Imaging studies were reviewed by two neuroradiologists with 27 and 9 years of experience in neuroimaging. Tumor size, number, location, hemorrhage, degree of peritumoral edema, imaging pattern, signal, and enhancement characteristics were evaluated on MRI images. All the DWI data were transferred to a Syngo workstation for analysis. The solid components of the tumors were sampled by placing up to three nonoverlapping ROIs on the ADC map, avoiding cystic or necrotic parts. If there were multiple brain lesions, the largest one that reflected diffusion-weighted findings for most PXA lesions was selected as the target lesion to increase the accuracy of the measurement. The mean tumoral ADC value was calculated. Further, three ROIs with the same dimensions were placed on the contralesional thalamus because the thalamus maintains normal signal intensity on DWI, even in marked hydrocephalus cases, to serve as a reliable internal control32. Then, to assess the objective difference in the ADC value between the tumor and the contralesional brain tissues, the ADC ratio was calculated as the mean ADC of the tumor divided by the mean ADC of the corresponding contralesional thalamus. During the delineation, the two neuroradiologists were blinded to all the clinical information and delineated the characteristics of the tumors from each patient, independently. And they worked together on MRI images of each patient via a consensus reading.

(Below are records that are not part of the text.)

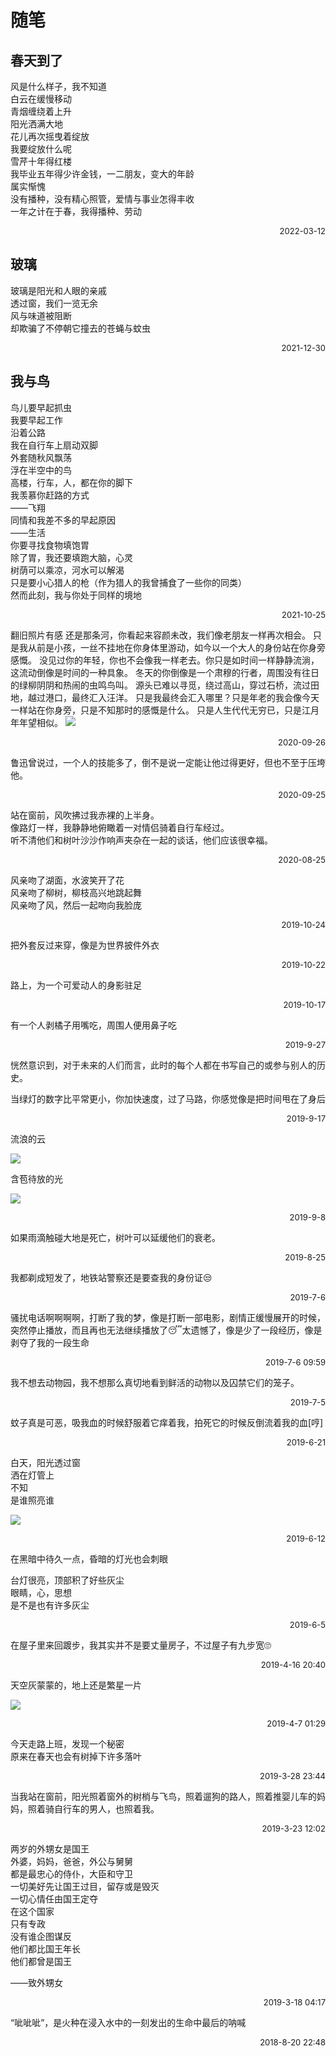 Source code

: # 随笔
## 春天到了
风是什么样子，我不知道  
白云在缓慢移动  
青烟缠绕着上升  
阳光洒满大地  
花儿再次摇曳着绽放  
我要绽放什么呢  
雪芹十年得红楼  
我毕业五年得少许金钱，一二朋友，变大的年龄  
属实惭愧   
没有播种，没有精心照管，爱情与事业怎得丰收  
一年之计在于春，我得播种、劳动
<p align="right"><font size=2>2022-03-12</font></p>


## 玻璃
玻璃是阳光和人眼的亲戚  
透过窗，我们一览无余  
风与味道被阻断  
却欺骗了不停朝它撞去的苍蝇与蚊虫
<p align="right"><font size=2>2021-12-30</font></p>


## 我与鸟
鸟儿要早起抓虫  
我要早起工作  
沿着公路  
我在自行车上扇动双脚  
外套随秋风飘荡  
浮在半空中的鸟  
高楼，行车，人，都在你的脚下  
我羡慕你赶路的方式  
——飞翔  
同情和我差不多的早起原因  
——生活  
你要寻找食物填饱胃  
除了胃，我还要填跑大脑，心灵  
树荫可以乘凉，河水可以解渴  
只是要小心猎人的枪（作为猎人的我曾捕食了一些你的同类）  
然而此刻，我与你处于同样的境地
<p align="right"><font size=2>2021-10-25</font></p>

翻旧照片有感
还是那条河，你看起来容颜未改，我们像老朋友一样再次相会。 
只是我从前是小孩，一丝不挂地在你身体里游动，如今以一个大人的身份站在你身旁感慨。
没见过你的年轻，你也不会像我一样老去。你只是如时间一样静静流淌，这流动倒像是时间的一种具象。
冬天的你倒像是一个肃穆的行者，周围没有往日的绿柳阴阴和热闹的虫鸣鸟叫。
源头已难以寻觅，绕过高山，穿过石桥，流过田地，越过港口，最终汇入汪洋。
只是我最终会汇入哪里？只是年老的我会像今天一样站在你身旁，只是不知那时的感慨是什么。
只是人生代代无穷已，只是江月年年望相似。
![](./image/willow.jpeg)
<p align="right"><font size=2>2020-09-26</font></p>

鲁迅曾说过，一个人的技能多了，倒不是说一定能让他过得更好，但也不至于压垮他。
<p align="right"><font size=2>2020-09-25</font></p>

站在窗前，风吹拂过我赤裸的上半身。  
像路灯一样，我静静地俯瞰着一对情侣骑着自行车经过。  
听不清他们和树叶沙沙作响声夹杂在一起的谈话，他们应该很幸福。
<p align="right"><font size=2>2020-08-25</font></p>


风亲吻了湖面，水波笑开了花  
风亲吻了柳树，柳枝高兴地跳起舞  
风亲吻了风，然后一起吻向我脸庞
<p align="right"><font size=2>2019-10-24</font></p>

把外套反过来穿，像是为世界披件外衣
<p align="right"><font size=2>2019-10-22</font></p>

路上，为一个可爱动人的身影驻足 ​​​​
<p align="right"><font size=2>2019-10-17</font></p>

有一个人剥橘子用嘴吃，周围人便用鼻子吃  
<p align="right"><font size=2>2019-9-27</font></p>

恍然意识到，对于未来的人们而言，此时的每个人都在书写自己的或参与别人的历史。

当绿灯的数字比平常更小，你加快速度，过了马路，你感觉像是把时间甩在了身后 ​​​​
<p align="right"><font size=2>2019-9-17</font></p>

流浪的云

![](./image/wandering_clouds.jpg)

含苞待放的光 ​​​​

![](./image/rising_sun.jpg)
<p align="right"><font size=2>2019-9-8</font></p>

如果雨滴触碰大地是死亡，树叶可以延缓他们的衰老。 
<p align="right"><font size=2>2019-8-25</font></p>

我都剃成短发了，地铁站警察还是要查我的身份证😒
<p align="right"><font size=2>2019-7-6</font></p>

骚扰电话啊啊啊啊，打断了我的梦，像是打断一部电影，剧情正缓慢展开的时候，突然停止播放，而且再也无法继续播放了😴太遗憾了，像是少了一段经历，像是剥夺了我的一段生命 ​​​
<p align="right"><font size=2>2019-7-6 09:59</font></p>

我不想去动物园，我不想那么真切地看到鲜活的动物以及囚禁它们的笼子。 ​​​​
<p align="right"><font size=2>2019-7-5</font></p>

蚊子真是可恶，吸我血的时候舒服着它痒着我，拍死它的时候反倒流着我的血[哼]
<p align="right"><font size=2>2019-6-21</font></p>

白天，阳光透过窗  
洒在灯管上  
不知  
是谁照亮谁

![](./image/sun_and_light.jpg)
<p align="right"><font size=2>2019-6-12</font></p>

在黑暗中待久一点，昏暗的灯光也会刺眼

台灯很亮，顶部积了好些灰尘  
眼睛，心，思想  
是不是也有许多灰尘 ​​​​
<p align="right"><font size=2>2019-6-5</font></p>

在屋子里来回踱步，我其实并不是要丈量房子，不过屋子有九步宽🙄
<p align="right"><font size=2>2019-4-16 20:40</font></p>

天空灰蒙蒙的，地上还是繁星一片

![](./image/night_huoxiang.jpg)
<p align="right"><font size=2>2019-4-7 01:29</font></p>

今天走路上班，发现一个秘密  
原来在春天也会有树掉下许多落叶
<p align="right"><font size=2>2019-3-28 23:44</font></p>

当我站在窗前，阳光照着窗外的树梢与飞鸟，照着遛狗的路人，照着推婴儿车的妈妈，照着骑自行车的男人，也照着我。
<p align="right"><font size=2>2019-3-23 12:02</font></p>

两岁的外甥女是国王  
外婆，妈妈，爸爸，外公与舅舅  
都是最忠心的侍仆，大臣和守卫  
一切美好先让国王过目，留存或是毁灭  
一切心情任由国王定夺  
在这个国家  
只有专政  
没有谁企图谋反  
他们都比国王年长  
他们都曾是国王

——致外甥女
<p align="right"><font size=2>2019-3-18 04:17</font></p>

“呲呲呲”，是火种在浸入水中的一刻发出的生命中最后的呐喊​​
<p align="right"><font size=2>2018-8-20 22:48</font></p>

BRAFV600E and IDH1/2 mutations analysis

Five 10-µm sections from each selected FFPE block were subjected to genomic DNA extraction. DNA was isolated using E.Z.N.A.® FFPE DNA kit (D3399-02; Omega Bio-tek, US) according to the manufacturer’s instructions. Next, the genomic DNA was amplified by polymerase chain reaction (PCR) and the PCR products were purified. The purified products were sequenced and then analyzed using Chromas Lite software. Compared with the reference sequence, the BRAFV600E mutation and IDH1/2 alterations in the hotspot codons R132H and R172K were obtained.

Statistical analysis

Statistical analysis were performed using SPSS version 21.0 (SPSS, Inc, USA). Data were described as number (percentage), median (range), and mean ± SD. Comparison of the rates of recurrence or progression between groups was evaluated using the Fisher’s exact probability test. The P value <0.05 was considered as statistically significant.